On one end of the spectrum you can avoid downtime during deployments by only deploying during maintenance windows. The downside here is pretty obvious - what if the release introduces a bug and you don't find out about it until during a peak traffic period? I've seen people throw their hands in the air and say "I guess our customers can't use functionality X and will get that error until we can deploy tomorrow morning" in shops where this was the way deployments were done. I've also had a front row seat when a site I was working on was brought down for an emergency deployment and we were inundated with customer complaints.

The other side of the spectrum I've seen tried is blue/green phoenix deployments - rebuilding each and every VM with the same software but a new version of the application. After testing is done on the new VMs you can cut over either a hardware switch or software like HAProxy so it points to the new version. Needless to say using this method takes a very long time if all you want to do is deploy a one line fix. If you aren't familiar with blue/green deployments be sure to check out Martin Fowler's article about them.

There is a Goldilocks solution to this problem which won't take down a site and won't take as long as a full blue/green phoenix deployment. That said, as with all technical solutions, it isn't without its own drawbacks and might not be right for all deployments.

Here is the ridiculously simple Flask application I'll be deploying as an example:

import os, time

from flask import Flask
app = Flask(__name__)


@app.route("/")
def hello():
    return "Hello 0-downtime %s World!" % os.environ.get('BLUEGREEN', 'bland')

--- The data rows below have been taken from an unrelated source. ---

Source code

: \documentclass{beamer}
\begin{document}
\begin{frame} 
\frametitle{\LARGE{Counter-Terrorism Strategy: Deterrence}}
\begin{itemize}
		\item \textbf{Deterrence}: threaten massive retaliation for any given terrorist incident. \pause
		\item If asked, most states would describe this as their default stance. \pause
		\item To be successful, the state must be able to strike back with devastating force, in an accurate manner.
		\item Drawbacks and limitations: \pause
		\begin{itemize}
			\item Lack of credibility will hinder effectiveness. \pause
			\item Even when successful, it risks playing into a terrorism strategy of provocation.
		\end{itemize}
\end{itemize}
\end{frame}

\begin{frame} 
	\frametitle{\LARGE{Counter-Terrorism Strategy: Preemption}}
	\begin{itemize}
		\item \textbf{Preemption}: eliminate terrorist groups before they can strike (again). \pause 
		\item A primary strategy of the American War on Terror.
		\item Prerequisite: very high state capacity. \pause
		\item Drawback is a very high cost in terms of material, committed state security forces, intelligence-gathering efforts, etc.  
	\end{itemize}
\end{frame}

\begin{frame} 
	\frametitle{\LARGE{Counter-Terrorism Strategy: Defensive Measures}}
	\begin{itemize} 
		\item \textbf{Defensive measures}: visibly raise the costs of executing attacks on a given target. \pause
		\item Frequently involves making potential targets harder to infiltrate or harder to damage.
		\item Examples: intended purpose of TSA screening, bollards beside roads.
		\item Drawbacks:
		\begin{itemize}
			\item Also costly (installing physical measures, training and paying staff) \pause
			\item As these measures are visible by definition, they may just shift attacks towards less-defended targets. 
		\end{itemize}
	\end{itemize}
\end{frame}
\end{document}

Here is the fabfile we will use:

import os
import sys
from StringIO import StringIO

from fabric.api import task, local, run
from fabric.operations import put
from fabric.state import env

sys.path.append('../')
from gitric.api import (  # noqa
    git_seed, git_reset, allow_dirty, force_push,
    init_bluegreen, swap_bluegreen
)


@task
def prod():
    env.user = 'test-deployer'
    env.bluegreen_root = '/home/test-deployer/bluegreenmachine/'
    env.bluegreen_ports = {'blue': '8888',
                           'green': '8889'}
    init_bluegreen()


@task
def deploy(commit=None):
    if not commit:
        commit = local('git rev-parse HEAD', capture=True)
    env.repo_path = os.path.join(env.next_path, 'repo')
    git_seed(env.repo_path, commit)
    git_reset(env.repo_path, commit)
    run('kill $(cat %(pidfile)s) || true' % env)
    run('virtualenv %(virtualenv_path)s' % env)
    run('source %(virtualenv_path)s/bin/activate && '
        'pip install -r %(repo_path)s/bluegreen-example/requirements.txt'
        % env)
    put(StringIO('proxy_pass http://127.0.0.1:%(bluegreen_port)s/;' % env),
        env.nginx_conf)
    run('cd %(repo_path)s/bluegreen-example && PYTHONPATH=. '
        'BLUEGREEN=%(color)s %(virtualenv_path)s/bin/gunicorn -D '
        '-b 0.0.0.0:%(bluegreen_port)s -p %(pidfile)s app:app'
        % env)


@task
def cutover():
    swap_bluegreen()
    run('sudo /etc/init.d/nginx reload')

The updates in deploy should be idempotent (that is to say that you can run deploy multiple times and the result should be the same each time (except for the pids of the workers that are started)). One tricky bit here when you are harnessing git for your deployments is that you want to clean up your remote working copy. I didn't do this in the example but you can use git clean to make sure only the things in the repository end up in the working copy. I did this with Python but you can substitute any language that doesn't require a binary build step and has a way of installing isolated packages. I guess it could be done with Ruby and RVM. I also have a nodejs example in the gitric repository.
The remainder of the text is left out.